Dataset entries
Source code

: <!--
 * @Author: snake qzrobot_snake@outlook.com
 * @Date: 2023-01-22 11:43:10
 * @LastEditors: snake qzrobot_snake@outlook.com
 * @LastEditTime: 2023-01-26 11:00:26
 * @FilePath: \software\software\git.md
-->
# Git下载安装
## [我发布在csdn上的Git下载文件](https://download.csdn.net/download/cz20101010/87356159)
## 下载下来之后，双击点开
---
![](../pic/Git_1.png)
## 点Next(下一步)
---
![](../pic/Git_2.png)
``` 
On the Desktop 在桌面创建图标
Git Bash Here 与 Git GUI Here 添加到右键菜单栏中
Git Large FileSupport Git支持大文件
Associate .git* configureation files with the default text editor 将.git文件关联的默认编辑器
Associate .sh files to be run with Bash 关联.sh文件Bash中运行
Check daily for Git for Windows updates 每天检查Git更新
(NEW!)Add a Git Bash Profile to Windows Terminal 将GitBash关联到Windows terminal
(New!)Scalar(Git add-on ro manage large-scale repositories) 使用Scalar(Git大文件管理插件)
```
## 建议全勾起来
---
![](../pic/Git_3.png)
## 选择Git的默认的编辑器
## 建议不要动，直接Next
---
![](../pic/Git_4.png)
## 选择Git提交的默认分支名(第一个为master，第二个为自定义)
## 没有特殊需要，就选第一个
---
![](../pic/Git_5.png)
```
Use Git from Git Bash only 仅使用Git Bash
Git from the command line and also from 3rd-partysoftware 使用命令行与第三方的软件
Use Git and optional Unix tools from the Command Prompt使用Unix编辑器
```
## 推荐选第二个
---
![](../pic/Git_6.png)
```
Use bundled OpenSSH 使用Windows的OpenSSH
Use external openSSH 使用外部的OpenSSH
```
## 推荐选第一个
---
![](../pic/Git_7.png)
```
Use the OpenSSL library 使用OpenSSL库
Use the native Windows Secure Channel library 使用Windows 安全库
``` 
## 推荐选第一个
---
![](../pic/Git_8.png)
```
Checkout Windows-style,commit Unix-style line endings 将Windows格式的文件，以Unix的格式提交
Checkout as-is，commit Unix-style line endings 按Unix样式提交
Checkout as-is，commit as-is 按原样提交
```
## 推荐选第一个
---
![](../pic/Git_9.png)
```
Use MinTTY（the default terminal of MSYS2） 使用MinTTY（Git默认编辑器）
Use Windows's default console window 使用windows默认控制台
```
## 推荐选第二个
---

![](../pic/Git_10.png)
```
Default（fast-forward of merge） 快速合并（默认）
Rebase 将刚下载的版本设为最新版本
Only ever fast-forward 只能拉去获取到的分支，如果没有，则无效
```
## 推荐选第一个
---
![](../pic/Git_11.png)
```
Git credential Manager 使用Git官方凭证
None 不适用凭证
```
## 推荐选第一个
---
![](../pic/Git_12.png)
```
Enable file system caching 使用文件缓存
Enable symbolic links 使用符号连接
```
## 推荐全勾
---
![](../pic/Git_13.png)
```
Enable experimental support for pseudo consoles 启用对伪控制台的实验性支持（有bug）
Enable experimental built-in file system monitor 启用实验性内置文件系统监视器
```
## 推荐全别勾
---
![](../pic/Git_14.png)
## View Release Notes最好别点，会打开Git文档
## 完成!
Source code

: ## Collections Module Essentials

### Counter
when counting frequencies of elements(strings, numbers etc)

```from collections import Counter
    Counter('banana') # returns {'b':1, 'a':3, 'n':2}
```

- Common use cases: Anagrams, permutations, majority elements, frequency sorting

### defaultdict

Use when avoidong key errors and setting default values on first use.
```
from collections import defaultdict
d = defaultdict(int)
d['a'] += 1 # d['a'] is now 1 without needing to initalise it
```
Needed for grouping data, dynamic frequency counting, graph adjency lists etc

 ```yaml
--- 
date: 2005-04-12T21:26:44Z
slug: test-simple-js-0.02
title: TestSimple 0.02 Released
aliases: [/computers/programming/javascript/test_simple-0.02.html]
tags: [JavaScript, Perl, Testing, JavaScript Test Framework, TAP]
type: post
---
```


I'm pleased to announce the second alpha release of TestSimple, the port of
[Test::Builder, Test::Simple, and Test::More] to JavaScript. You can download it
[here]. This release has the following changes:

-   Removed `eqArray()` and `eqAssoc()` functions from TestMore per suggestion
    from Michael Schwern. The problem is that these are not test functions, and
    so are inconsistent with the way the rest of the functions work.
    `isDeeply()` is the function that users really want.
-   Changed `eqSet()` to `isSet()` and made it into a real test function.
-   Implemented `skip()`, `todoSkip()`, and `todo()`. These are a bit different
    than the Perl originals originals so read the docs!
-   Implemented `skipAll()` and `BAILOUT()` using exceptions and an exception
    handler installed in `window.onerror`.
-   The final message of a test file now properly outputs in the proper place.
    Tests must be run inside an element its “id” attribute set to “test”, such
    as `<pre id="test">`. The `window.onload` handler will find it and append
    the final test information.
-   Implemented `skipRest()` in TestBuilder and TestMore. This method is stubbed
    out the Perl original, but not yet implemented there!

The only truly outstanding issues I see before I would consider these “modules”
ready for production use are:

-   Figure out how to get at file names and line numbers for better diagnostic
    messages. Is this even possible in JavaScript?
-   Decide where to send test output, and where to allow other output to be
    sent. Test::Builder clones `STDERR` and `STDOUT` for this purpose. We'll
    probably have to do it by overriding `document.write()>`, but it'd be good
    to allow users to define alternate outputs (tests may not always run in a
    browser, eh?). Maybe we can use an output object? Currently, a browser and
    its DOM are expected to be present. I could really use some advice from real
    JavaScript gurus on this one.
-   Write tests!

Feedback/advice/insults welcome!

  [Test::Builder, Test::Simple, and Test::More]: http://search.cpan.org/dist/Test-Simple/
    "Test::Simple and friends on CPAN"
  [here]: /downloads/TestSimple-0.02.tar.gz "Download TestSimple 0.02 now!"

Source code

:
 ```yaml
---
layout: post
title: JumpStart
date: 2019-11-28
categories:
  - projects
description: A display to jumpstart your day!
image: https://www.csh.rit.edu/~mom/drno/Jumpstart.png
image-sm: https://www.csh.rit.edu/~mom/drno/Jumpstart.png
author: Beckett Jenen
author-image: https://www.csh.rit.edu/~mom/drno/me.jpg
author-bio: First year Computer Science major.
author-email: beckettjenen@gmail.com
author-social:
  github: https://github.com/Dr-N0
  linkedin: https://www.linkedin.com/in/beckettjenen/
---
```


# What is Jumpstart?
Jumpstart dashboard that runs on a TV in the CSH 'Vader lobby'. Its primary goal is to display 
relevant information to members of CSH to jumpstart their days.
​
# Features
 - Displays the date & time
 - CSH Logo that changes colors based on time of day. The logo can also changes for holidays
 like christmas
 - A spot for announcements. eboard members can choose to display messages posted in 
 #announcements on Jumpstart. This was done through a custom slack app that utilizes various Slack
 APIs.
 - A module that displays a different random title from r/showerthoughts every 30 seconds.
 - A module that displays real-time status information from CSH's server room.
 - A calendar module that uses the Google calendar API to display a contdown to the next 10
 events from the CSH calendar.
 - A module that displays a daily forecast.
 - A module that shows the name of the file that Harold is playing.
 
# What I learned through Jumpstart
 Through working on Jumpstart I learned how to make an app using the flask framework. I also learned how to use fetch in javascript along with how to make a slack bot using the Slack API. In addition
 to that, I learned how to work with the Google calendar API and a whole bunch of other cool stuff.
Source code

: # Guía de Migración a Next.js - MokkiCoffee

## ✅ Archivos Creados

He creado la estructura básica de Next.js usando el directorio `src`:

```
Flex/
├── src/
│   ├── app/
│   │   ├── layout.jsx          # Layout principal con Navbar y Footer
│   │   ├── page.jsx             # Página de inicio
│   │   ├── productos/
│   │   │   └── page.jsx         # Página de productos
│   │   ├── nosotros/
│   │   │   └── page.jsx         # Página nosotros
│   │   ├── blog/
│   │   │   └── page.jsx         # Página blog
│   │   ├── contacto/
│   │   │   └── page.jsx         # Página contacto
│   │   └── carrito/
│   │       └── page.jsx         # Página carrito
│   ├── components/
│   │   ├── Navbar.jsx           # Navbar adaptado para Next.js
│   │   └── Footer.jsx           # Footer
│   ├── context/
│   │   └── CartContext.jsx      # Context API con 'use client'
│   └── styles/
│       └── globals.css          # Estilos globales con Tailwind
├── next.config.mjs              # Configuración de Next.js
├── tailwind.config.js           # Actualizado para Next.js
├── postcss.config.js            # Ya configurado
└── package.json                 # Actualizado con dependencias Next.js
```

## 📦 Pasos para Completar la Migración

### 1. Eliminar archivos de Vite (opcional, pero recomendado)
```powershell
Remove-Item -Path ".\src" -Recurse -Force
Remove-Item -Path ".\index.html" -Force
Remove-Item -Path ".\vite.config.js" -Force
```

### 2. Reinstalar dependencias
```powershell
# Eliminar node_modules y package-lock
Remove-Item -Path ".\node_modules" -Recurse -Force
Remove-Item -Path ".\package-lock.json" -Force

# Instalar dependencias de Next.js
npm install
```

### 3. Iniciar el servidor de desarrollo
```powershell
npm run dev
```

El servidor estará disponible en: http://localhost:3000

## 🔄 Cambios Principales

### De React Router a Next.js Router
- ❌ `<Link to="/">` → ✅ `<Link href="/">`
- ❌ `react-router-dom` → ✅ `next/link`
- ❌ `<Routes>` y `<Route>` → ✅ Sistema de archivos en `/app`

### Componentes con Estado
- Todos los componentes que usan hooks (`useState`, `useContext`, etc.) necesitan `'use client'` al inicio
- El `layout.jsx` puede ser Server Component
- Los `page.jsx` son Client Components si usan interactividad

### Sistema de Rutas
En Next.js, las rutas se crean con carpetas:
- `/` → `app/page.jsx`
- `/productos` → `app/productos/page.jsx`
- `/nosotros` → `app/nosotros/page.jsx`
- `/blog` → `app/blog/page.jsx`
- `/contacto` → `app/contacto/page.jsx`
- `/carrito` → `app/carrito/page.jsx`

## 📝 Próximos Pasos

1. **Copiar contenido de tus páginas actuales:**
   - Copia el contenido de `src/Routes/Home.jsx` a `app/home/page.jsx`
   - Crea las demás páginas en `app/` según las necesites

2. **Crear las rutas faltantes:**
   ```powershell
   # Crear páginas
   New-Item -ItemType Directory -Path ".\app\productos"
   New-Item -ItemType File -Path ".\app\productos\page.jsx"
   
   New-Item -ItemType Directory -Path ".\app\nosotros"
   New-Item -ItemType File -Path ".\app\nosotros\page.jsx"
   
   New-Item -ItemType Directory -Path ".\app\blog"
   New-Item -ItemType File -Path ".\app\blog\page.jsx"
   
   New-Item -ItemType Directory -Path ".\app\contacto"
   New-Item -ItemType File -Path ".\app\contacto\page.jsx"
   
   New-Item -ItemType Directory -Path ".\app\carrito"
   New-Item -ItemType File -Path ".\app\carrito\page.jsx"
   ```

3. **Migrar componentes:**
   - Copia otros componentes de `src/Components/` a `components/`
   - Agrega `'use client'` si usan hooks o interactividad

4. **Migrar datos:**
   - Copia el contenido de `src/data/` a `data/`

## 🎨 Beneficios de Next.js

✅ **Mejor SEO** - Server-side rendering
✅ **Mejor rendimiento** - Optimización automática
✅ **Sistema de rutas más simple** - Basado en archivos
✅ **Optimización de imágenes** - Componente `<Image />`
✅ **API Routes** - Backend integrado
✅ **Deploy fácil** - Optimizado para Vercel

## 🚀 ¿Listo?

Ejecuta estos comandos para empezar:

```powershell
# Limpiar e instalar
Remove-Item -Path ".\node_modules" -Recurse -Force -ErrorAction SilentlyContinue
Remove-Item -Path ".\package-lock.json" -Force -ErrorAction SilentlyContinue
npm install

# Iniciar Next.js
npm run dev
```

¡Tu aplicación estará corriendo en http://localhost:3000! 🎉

§ **Assignment**: Where a line above contains the word "servidor", copy that line.

§ **Task result**:
### 3. Iniciar el servidor de desarrollo
El servidor estará disponible en: http://localhost:3000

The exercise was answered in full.